Print the whole listing below exactly, skipping every picture.
□ □ □
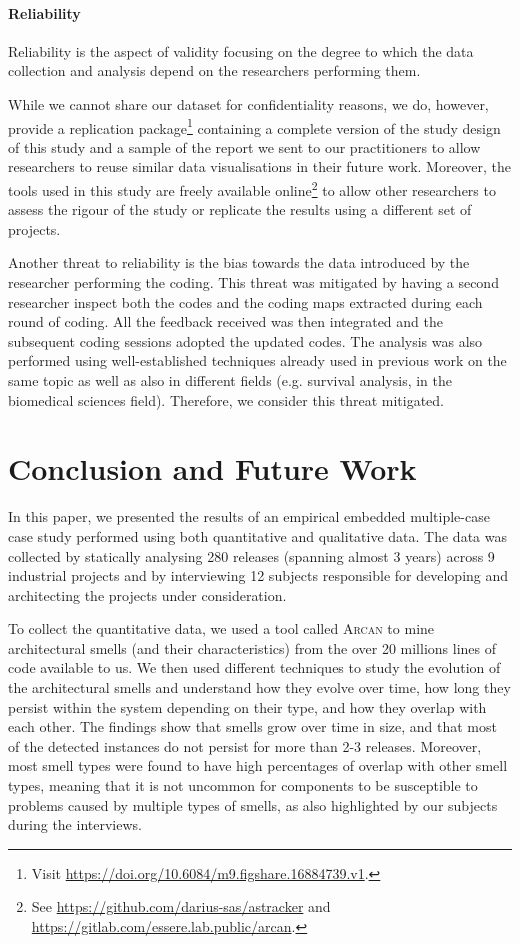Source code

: \paragraph{Reliability}
Reliability is the aspect of validity focusing on the degree to which the data collection and analysis depend on the researchers performing them.

While we cannot share our dataset for confidentiality reasons, we do, however, provide a replication package\footnote{Visit \url{https://doi.org/10.6084/m9.figshare.16884739.v1}.} containing a complete version of the study design of this study and a sample of the report we sent to our practitioners to allow researchers to reuse similar data visualisations in their future work.
Moreover, the tools used in this study are freely available online\footnote{\label{fn:tools}See \url{https://github.com/darius-sas/astracker} and \url{https://gitlab.com/essere.lab.public/arcan}.} to allow other researchers to assess the rigour of the study or replicate the results using a different set of projects.

Another threat to reliability is the bias towards the data introduced by the researcher performing the coding.
This threat was mitigated by having a second researcher inspect both the codes and the coding maps extracted during each round of coding. All the feedback received was then integrated and the subsequent coding sessions adopted the updated codes.
The analysis was also performed using well-established techniques already used in previous work on the same topic as well as also in different fields (e.g. survival analysis, in the biomedical sciences field).
Therefore, we consider this threat mitigated.

\section{Conclusion and Future Work}\label{c4:sec:conclusion-fw}
In this paper, we presented the results of an empirical embedded multiple-case case study performed using both quantitative and qualitative data. 
The data was collected by statically analysing 280 releases (spanning almost 3 years) across 9 industrial projects and by interviewing 12 subjects responsible for developing and architecting the projects under consideration.

To collect the quantitative data, we used a tool called \textsc{Arcan} to mine architectural smells (and their characteristics) from the over 20 millions lines of code available to us.
We then used different techniques to study the evolution of the architectural smells and understand how they evolve over time, how long they persist within the system depending on their type, and how they overlap with each other.
The findings show that smells grow over time in size, and that most of the detected instances do not persist for more than 2-3 releases. 
Moreover, most smell types were found to have high percentages of overlap with other smell types, meaning that it is not uncommon for components to be susceptible to problems caused by multiple types of smells, as also highlighted by our subjects during the interviews.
□ □ □
Solved problem:
Source code

: \paragraph{Reliability}
Reliability is the aspect of validity focusing on the degree to which the data collection and analysis depend on the researchers performing them.

While we cannot share our dataset for confidentiality reasons, we do, however, provide a replication package\footnote{Visit \url{https://doi.org/10.6084/m9.figshare.16884739.v1}.} containing a complete version of the study design of this study and a sample of the report we sent to our practitioners to allow researchers to reuse similar data visualisations in their future work.
Moreover, the tools used in this study are freely available online\footnote{\label{fn:tools}See \url{https://github.com/darius-sas/astracker} and \url{https://gitlab.com/essere.lab.public/arcan}.} to allow other researchers to assess the rigour of the study or replicate the results using a different set of projects.

Another threat to reliability is the bias towards the data introduced by the researcher performing the coding.
This threat was mitigated by having a second researcher inspect both the codes and the coding maps extracted during each round of coding. All the feedback received was then integrated and the subsequent coding sessions adopted the updated codes.
The analysis was also performed using well-established techniques already used in previous work on the same topic as well as also in different fields (e.g. survival analysis, in the biomedical sciences field).
Therefore, we consider this threat mitigated.

\section{Conclusion and Future Work}\label{c4:sec:conclusion-fw}
In this paper, we presented the results of an empirical embedded multiple-case case study performed using both quantitative and qualitative data. 
The data was collected by statically analysing 280 releases (spanning almost 3 years) across 9 industrial projects and by interviewing 12 subjects responsible for developing and architecting the projects under consideration.

To collect the quantitative data, we used a tool called \textsc{Arcan} to mine architectural smells (and their characteristics) from the over 20 millions lines of code available to us.
We then used different techniques to study the evolution of the architectural smells and understand how they evolve over time, how long they persist within the system depending on their type, and how they overlap with each other.
The findings show that smells grow over time in size, and that most of the detected instances do not persist for more than 2-3 releases. 
Moreover, most smell types were found to have high percentages of overlap with other smell types, meaning that it is not uncommon for components to be susceptible to problems caused by multiple types of smells, as also highlighted by our subjects during the interviews.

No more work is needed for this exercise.